From the listing below, pick out each line with the word "Reta".
[Start of section]
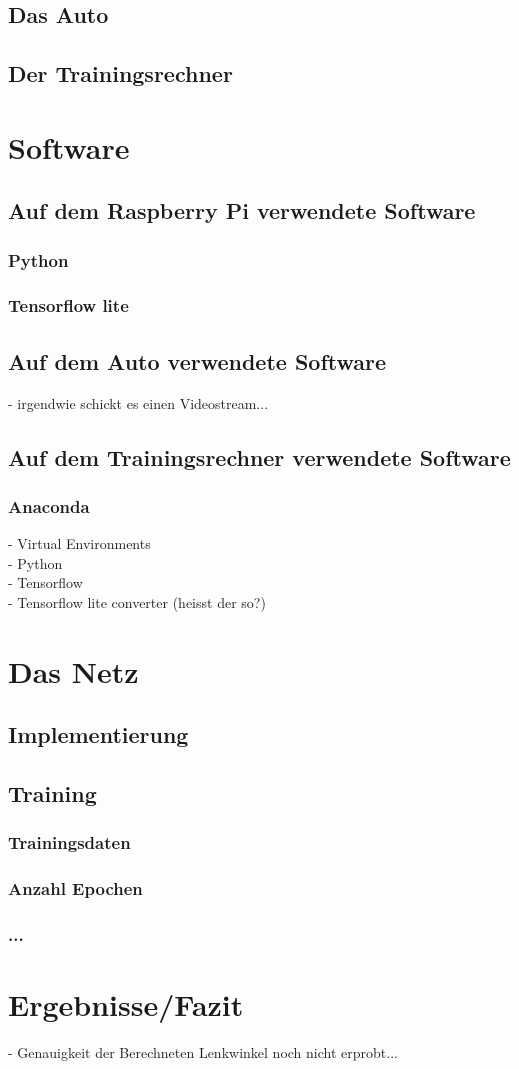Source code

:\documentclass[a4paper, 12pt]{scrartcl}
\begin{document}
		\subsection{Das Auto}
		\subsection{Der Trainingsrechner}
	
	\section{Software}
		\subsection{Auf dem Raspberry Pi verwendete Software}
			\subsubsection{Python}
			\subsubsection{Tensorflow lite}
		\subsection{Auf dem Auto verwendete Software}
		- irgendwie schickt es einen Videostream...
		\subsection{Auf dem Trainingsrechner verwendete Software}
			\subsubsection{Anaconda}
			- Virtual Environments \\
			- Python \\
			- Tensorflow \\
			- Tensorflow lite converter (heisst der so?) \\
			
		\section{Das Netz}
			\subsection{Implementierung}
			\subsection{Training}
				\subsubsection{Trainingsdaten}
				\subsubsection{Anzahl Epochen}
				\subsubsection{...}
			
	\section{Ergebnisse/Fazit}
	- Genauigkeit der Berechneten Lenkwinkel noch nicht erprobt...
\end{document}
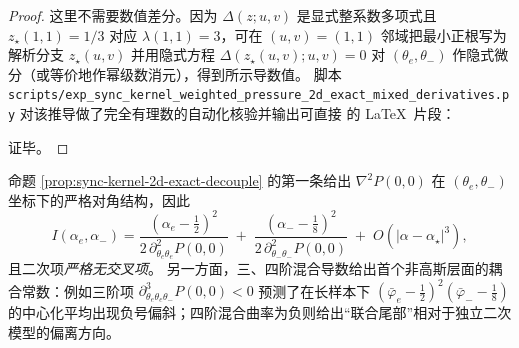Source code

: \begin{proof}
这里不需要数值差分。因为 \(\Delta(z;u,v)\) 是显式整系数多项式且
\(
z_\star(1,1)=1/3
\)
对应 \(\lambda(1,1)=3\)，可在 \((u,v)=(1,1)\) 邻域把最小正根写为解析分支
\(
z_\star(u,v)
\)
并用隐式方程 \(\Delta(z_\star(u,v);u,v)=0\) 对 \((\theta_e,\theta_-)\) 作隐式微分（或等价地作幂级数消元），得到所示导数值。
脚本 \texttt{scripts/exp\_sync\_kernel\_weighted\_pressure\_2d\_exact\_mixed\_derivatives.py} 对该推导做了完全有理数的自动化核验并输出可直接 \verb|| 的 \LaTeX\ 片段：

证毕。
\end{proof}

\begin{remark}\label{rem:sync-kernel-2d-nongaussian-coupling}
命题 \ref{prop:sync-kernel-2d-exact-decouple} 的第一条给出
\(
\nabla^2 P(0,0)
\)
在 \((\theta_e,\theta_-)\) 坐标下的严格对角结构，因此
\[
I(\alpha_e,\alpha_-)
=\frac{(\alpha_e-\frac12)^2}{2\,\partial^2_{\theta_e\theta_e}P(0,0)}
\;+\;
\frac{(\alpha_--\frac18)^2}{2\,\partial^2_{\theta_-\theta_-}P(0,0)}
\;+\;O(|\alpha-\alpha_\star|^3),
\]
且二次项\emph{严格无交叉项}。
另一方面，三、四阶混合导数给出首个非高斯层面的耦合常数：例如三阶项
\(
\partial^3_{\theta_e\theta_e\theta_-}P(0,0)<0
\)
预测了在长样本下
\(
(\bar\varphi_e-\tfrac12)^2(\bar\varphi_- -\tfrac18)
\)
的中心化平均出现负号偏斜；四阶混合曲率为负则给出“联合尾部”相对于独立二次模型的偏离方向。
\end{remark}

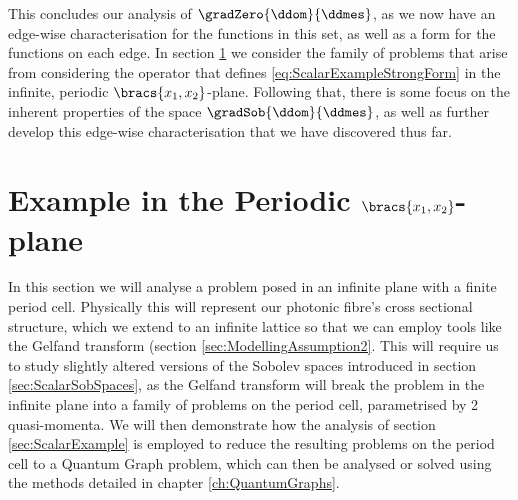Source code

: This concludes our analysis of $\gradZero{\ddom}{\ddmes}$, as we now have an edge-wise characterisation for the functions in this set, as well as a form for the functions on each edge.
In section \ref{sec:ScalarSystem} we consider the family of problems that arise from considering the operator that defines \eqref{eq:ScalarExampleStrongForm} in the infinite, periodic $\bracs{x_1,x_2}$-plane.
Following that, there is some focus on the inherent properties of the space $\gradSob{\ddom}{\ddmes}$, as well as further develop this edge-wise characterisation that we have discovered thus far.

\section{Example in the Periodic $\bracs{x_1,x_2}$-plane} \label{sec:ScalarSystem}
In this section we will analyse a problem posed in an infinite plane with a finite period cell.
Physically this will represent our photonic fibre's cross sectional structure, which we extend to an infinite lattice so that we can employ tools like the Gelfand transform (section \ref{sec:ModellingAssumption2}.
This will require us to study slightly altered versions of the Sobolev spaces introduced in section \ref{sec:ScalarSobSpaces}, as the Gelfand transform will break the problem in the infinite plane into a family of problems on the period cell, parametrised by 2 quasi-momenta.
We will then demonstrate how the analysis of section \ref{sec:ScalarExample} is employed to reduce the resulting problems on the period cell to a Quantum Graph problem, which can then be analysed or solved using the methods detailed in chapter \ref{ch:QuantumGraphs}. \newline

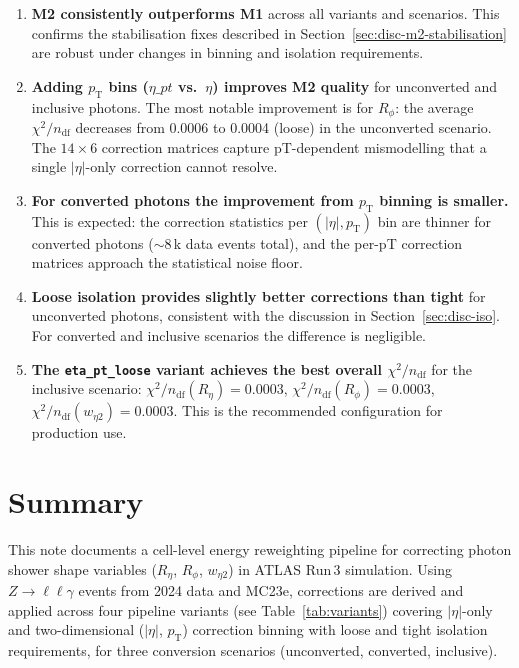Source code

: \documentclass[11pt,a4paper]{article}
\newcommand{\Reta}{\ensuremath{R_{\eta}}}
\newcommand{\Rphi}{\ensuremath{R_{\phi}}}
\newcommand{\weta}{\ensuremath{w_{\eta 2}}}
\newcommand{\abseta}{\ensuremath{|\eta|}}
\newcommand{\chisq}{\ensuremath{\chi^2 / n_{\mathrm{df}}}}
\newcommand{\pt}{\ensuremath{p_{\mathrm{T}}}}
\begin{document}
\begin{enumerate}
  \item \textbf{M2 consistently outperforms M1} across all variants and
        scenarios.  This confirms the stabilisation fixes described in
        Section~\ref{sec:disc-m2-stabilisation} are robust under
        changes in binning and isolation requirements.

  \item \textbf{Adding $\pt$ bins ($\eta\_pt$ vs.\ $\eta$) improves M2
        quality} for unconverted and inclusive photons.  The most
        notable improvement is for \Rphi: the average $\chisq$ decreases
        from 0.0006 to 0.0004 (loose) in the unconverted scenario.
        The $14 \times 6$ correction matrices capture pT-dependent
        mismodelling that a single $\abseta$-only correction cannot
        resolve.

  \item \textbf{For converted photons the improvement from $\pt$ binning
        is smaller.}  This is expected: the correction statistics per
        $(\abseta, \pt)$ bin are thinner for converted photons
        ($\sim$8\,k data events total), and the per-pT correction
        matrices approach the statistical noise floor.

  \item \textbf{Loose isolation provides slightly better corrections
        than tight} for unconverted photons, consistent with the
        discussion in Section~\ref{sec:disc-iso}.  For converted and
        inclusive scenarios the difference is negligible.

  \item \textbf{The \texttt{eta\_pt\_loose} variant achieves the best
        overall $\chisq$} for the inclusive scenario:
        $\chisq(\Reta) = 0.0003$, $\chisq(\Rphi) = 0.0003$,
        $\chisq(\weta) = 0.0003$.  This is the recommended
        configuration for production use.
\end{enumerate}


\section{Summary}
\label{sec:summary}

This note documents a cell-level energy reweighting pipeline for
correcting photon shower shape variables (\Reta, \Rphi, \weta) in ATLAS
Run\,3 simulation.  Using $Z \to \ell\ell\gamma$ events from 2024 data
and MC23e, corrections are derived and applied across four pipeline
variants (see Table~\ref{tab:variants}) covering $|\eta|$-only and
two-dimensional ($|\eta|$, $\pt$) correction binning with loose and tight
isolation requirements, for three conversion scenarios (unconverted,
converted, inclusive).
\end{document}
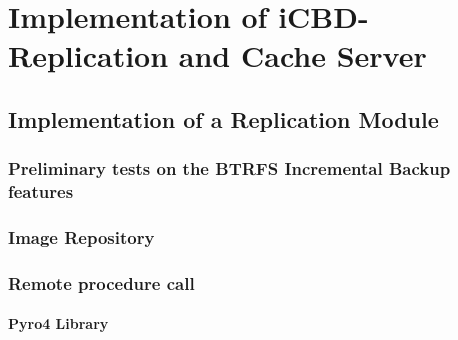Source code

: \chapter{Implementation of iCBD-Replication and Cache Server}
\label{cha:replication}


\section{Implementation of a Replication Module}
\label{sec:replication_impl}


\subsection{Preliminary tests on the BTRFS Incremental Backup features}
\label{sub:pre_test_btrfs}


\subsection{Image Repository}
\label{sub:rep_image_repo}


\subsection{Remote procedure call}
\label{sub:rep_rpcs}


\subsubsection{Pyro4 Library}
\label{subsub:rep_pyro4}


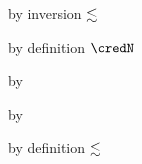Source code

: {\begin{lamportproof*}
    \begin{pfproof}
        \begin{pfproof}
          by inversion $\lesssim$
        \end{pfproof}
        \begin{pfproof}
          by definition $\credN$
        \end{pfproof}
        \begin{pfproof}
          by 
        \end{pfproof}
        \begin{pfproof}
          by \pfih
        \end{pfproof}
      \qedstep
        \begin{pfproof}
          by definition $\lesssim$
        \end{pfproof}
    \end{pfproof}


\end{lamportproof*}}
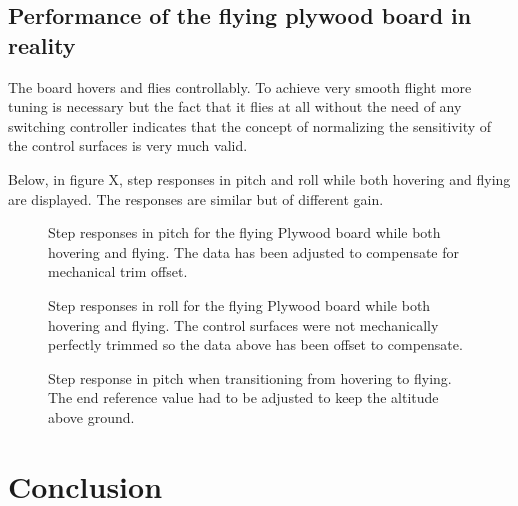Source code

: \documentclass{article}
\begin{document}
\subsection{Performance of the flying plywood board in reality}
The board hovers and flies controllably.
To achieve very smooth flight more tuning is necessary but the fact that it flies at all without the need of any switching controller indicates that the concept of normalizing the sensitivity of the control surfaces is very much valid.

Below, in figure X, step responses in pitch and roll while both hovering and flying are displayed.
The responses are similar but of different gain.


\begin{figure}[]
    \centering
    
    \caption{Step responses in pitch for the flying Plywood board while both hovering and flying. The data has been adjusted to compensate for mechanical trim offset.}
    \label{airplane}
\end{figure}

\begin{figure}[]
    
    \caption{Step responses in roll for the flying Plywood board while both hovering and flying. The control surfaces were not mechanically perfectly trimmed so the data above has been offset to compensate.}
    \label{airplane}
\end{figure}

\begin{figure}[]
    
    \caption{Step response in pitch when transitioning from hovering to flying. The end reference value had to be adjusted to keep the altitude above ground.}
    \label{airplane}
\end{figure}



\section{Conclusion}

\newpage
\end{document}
[End of section]
* _RESULT_
\newcommand{\Reta}{\ensuremath{R_{\eta}}}
        $\chisq(\Reta) = 0.0003$, $\chisq(\Rphi) = 0.0003$,
correcting photon shower shape variables (\Reta, \Rphi, \weta) in ATLAS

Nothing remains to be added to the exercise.